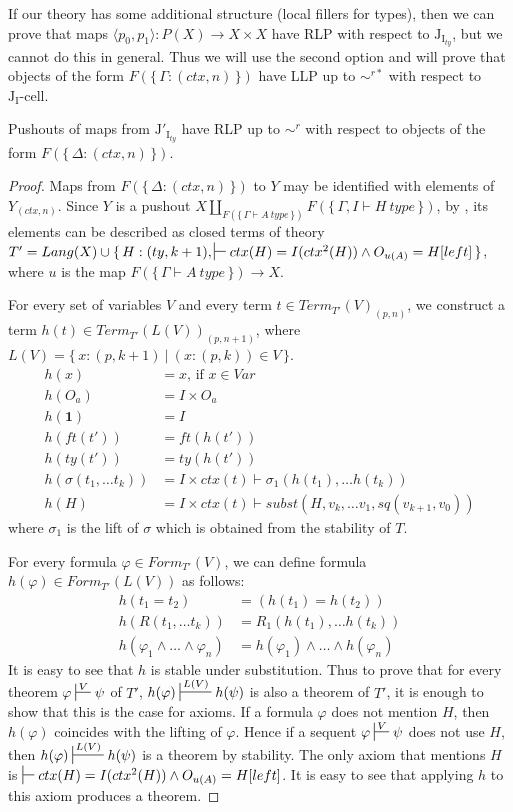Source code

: \documentclass[reqno]{amsart}
\theoremstyle{definition}
\theoremstyle{remark}
\newcommand{\emptyCtx}{\mathbf{1}}
\newcommand{\I}{\mathrm{I}}
\newcommand{\J}{\mathrm{J}}
\newcommand{\class}[2]{#1\text{-}\mathrm{#2}}
\newcommand{\Icell}[1][\I]{\class{#1}{cell}}
\newcommand{\Jcell}[1][]{\Icell[\J#1]}
\numberwithin{figure}{section}
\begin{document}
If our theory has some additional structure (local fillers for types),
then we can prove that maps $\langle p_0, p_1 \rangle : P(X) \to X \times X$ have RLP with respect to $\J_{\I_{ty}}$,
but we cannot do this in general.
Thus we will use the second option and will prove that objects of the form $F(\{\,\Gamma : (ctx,n)\,\})$ have LLP up to $\sim^{r*}$ with respect to $\Jcell[_\I]$.

\begin{lem}[Jty]
Pushouts of maps from $\J'_{\I_{ty}}$ have RLP up to $\sim^r$ with respect to objects of the form $F(\{\,\Delta : (ctx,n)\,\})$.
\end{lem}
\begin{proof}
Maps from $F(\{\,\Delta : (ctx,n)\,\})$ to $Y$ may be identified with elements of $Y_{(ctx,n)}$.
Since $Y$ is a pushout $X \amalg_{F(\{\,\Gamma \vdash A\ type\,\})} F(\{\,\Gamma, I \vdash H\ type\,\})$,
by , its elements can be described as closed terms of theory
$T' = Lang(X) \cup \{\,H : (ty,k+1), \sststile{}{} ctx(H) = I(ctx^2(H)) \land O_{u(A)} = H[left]\,\}$,
where $u$ is the map $F(\{\,\Gamma \vdash A\ type\,\}) \to X$.

For every set of variables $V$ and every term $t \in Term_{T'}(V)_{(p,n)}$,
we construct a term $h(t) \in Term_{T'}(L(V))_{(p,n+1)}$, where $L(V) = \{\,x : (p,k+1)\ |\ (x : (p,k)) \in V\,\}$.
\begin{align*}
h(x) & = x \text{, if } x \in Var \\
h(O_a) & = I \times O_a \\
h(\emptyCtx) & = I \\
h(ft(t')) & = ft(h(t')) \\
h(ty(t')) & = ty(h(t')) \\
h(\sigma(t_1, \ldots t_k)) & = I \times ctx(t) \vdash \sigma_1(h(t_1), \ldots h(t_k)) \\
h(H) & = I \times ctx(t) \vdash subst(H, v_k, \ldots v_1, sq(v_{k+1}, v_0))
\end{align*}
where $\sigma_1$ is the lift of $\sigma$ which is obtained from the stability of $T$.

For every formula $\varphi \in Form_{T'}(V)$, we can define formula $h(\varphi) \in Form_{T'}(L(V))$ as follows:
\begin{align*}
h(t_1 = t_2) & = (h(t_1) = h(t_2)) \\
h(R(t_1, \ldots t_k)) & = R_1(h(t_1), \ldots h(t_k)) \\
h(\varphi_1 \land \ldots \land \varphi_n) & = h(\varphi_1) \land \ldots \land h(\varphi_n)
\end{align*}
It is easy to see that $h$ is stable under substitution.
Thus to prove that for every theorem $\varphi \sststile{}{V} \psi$ of $T'$, $h(\varphi) \sststile{}{L(V)} h(\psi)$
is also a theorem of $T'$, it is enough to show that this is the case for axioms.
If a formula $\varphi$ does not mention $H$, then $h(\varphi)$ coincides with the lifting of $\varphi$.
Hence if a sequent $\varphi \sststile{}{V} \psi$ does not use $H$, then $h(\varphi) \sststile{}{L(V)} h(\psi)$ is a theorem by stability.
The only axiom that mentions $H$ is $\sststile{}{} ctx(H) = I(ctx^2(H)) \land O_{u(A)} = H[left]$.
It is easy to see that applying $h$ to this axiom produces a theorem.


\end{proof}
\end{document}
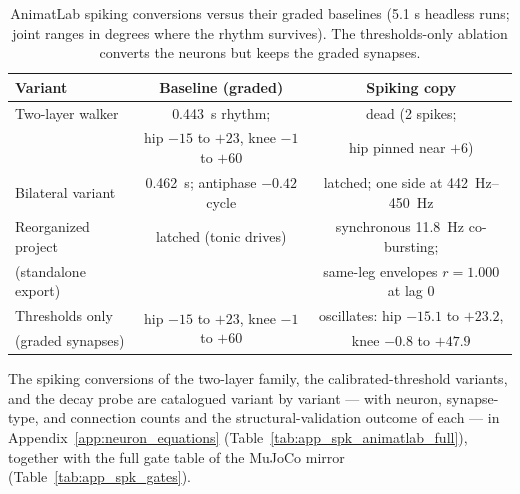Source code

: \begin{table}[htbp]
\caption{AnimatLab spiking conversions versus their graded baselines (5.1 s headless runs; joint ranges in degrees where the rhythm survives). The thresholds-only ablation converts the neurons but keeps the graded synapses.}
\label{tab:spike_animatlab}
\begin{tabular}{@{}lcc@{}}
\toprule
\textbf{Variant} & \textbf{Baseline (graded)} & \textbf{Spiking copy} \\
\midrule
Two-layer walker     & \qty{0.443}{\second} rhythm;   & dead (2 spikes; \\
                     & hip $-15$ to $+23$, knee $-1$ to $+60$ & hip pinned near $+6$) \\
Bilateral variant    & \qty{0.462}{\second}; antiphase $-0.42$ cycle & latched; one side at \qty{442}{\hertz}--\qty{450}{\hertz} \\
Reorganized project  & latched (tonic drives) & synchronous \qty{11.8}{\hertz} co-bursting; \\
(standalone export)  &                        & same-leg envelopes $r = 1.000$ at lag 0 \\
Thresholds only      & \multirow{2}{*}{hip $-15$ to $+23$, knee $-1$ to $+60$} & oscillates: hip $-15.1$ to $+23.2$, \\
(graded synapses)    &                        & knee $-0.8$ to $+47.9$ \\
\bottomrule
\end{tabular}
\end{table}

The spiking conversions of the two-layer family, the calibrated-threshold variants, and the decay probe are catalogued variant by variant --- with neuron, synapse-type, and connection counts and the structural-validation outcome of each --- in Appendix~\ref{app:neuron_equations} (Table~\ref{tab:app_spk_animatlab_full}), together with the full gate table of the MuJoCo mirror (Table~\ref{tab:app_spk_gates}).
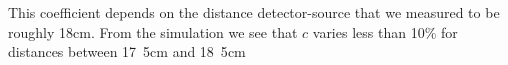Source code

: \documentclass[main.tex]{subfiles}
\begin{document}
This coefficient depends on the distance detector-source that we measured to be roughly \si{18}{cm}. From the simulation we see that $c$ varies less than 10\% for distances between \si{17.5}{cm} and \si{18.5}{cm}

\begin{figure}[H]
    \centering
     \quad
    \caption{}
    \label{fig:sim}
\end{figure}
\end{document}

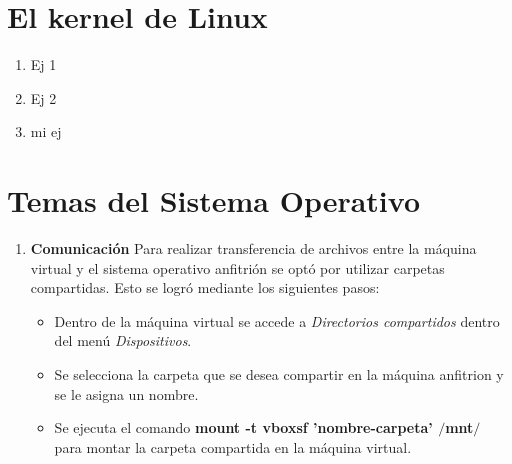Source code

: \documentclass[a4paper,11pt] {article}
\begin{document}
\section*{El kernel de Linux}
	\begin{enumerate}
		\item Ej 1
		\item Ej 2
		\item mi ej
	\end{enumerate}

\section*{Temas del Sistema Operativo}

\begin{enumerate}
  \item \textbf{Comunicaci\'on}
    Para realizar transferencia de archivos entre la m\'aquina virtual y el sistema operativo anfitri\'on se opt\'o por utilizar carpetas compartidas. Esto se logr\'o mediante los siguientes pasos:
    \begin{itemize}
      \item Dentro de la m\'aquina virtual se accede a \textit{Directorios compartidos} dentro del men\'u \textit{Dispositivos}.
      \item Se selecciona la carpeta que se desea compartir en la m\'aquina anfitrion y se le asigna un nombre.
      \item Se ejecuta el comando \textbf{mount -t vboxsf 'nombre-carpeta' $/$mnt$/$} para montar la carpeta compartida en la m\'aquina virtual.
    \end{itemize}


\end{enumerate}
\end{document}
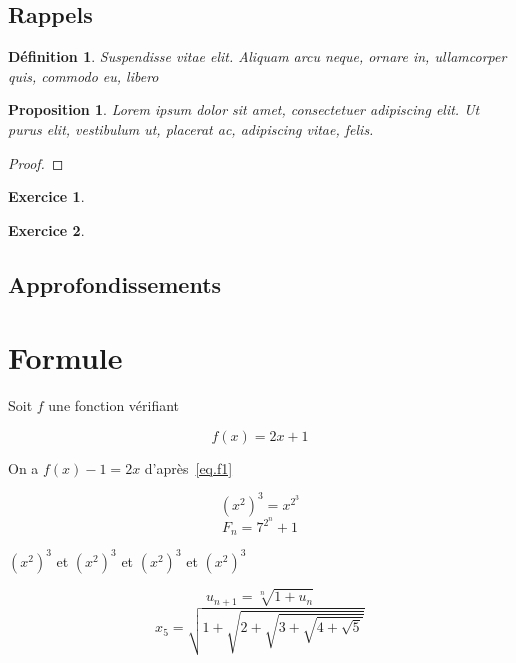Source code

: \documentclass[12pt,a4paper]{scrartcl}
\theoremstyle{plain}
\newtheorem{proposition}[theoreme]{Proposition}
\newtheorem{definition}[theoreme]{Définition}
\newtheorem{exo}{Exercice}
\begin{document}
\subsection{Rappels}

\begin{definition}
Suspendisse vitae elit. Aliquam arcu neque, ornare in, ullamcorper quis, commodo eu, libero
\end{definition}

\begin{proposition}
Lorem ipsum dolor sit amet, consectetuer adipiscing elit. Ut purus
elit, vestibulum ut, placerat ac, adipiscing vitae, felis.
\end{proposition}

\begin{proof}
\lipsum[4]
\end{proof}

\begin{exo}
\lipsum[2][1-3]
\end{exo}

\begin{exo}
\lipsum[4][1-3]
\end{exo}



\subsection{Approfondissements}

\section{Formule}

Soit $f$ une fonction vérifiant

\begin{equation}
f(x)=2x+1
\end{equation}\label{eq.f1}

On a $f(x)-1=2x$ d'après~\eqref{eq.f1}

\begin{equation*}
	(x^2)^3 = x^{2^3}
\end{equation*}
\begin{equation*}
F_n = 7^{2^n}+1
\end{equation*}

$(x^2)^3$ et ${(x^2)}^3$ et $\left(x^2\right)^3$ et ${\left(x^2\right)}^3$

\begin{equation*}
	u_{n+1} = \sqrt[n]{1+u_n}
\end{equation*}
\begin{equation*}
	x_5 = \sqrt{1+\sqrt{2+\sqrt{3+\sqrt{4+\sqrt{5}}}}}
\end{equation*}
\end{document}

Action item: All lines in the listing above that contain "vdash" should be shown.

Answer box:
Since $Y$ is a pushout $X \amalg_{F(\{\,\Gamma \vdash A\ type\,\})} F(\{\,\Gamma, I \vdash H\ type\,\})$,
where $u$ is the map $F(\{\,\Gamma \vdash A\ type\,\}) \to X$.
h(\sigma(t_1, \ldots t_k)) & = I \times ctx(t) \vdash \sigma_1(h(t_1), \ldots h(t_k)) \\
h(H) & = I \times ctx(t) \vdash subst(H, v_k, \ldots v_1, sq(v_{k+1}, v_0))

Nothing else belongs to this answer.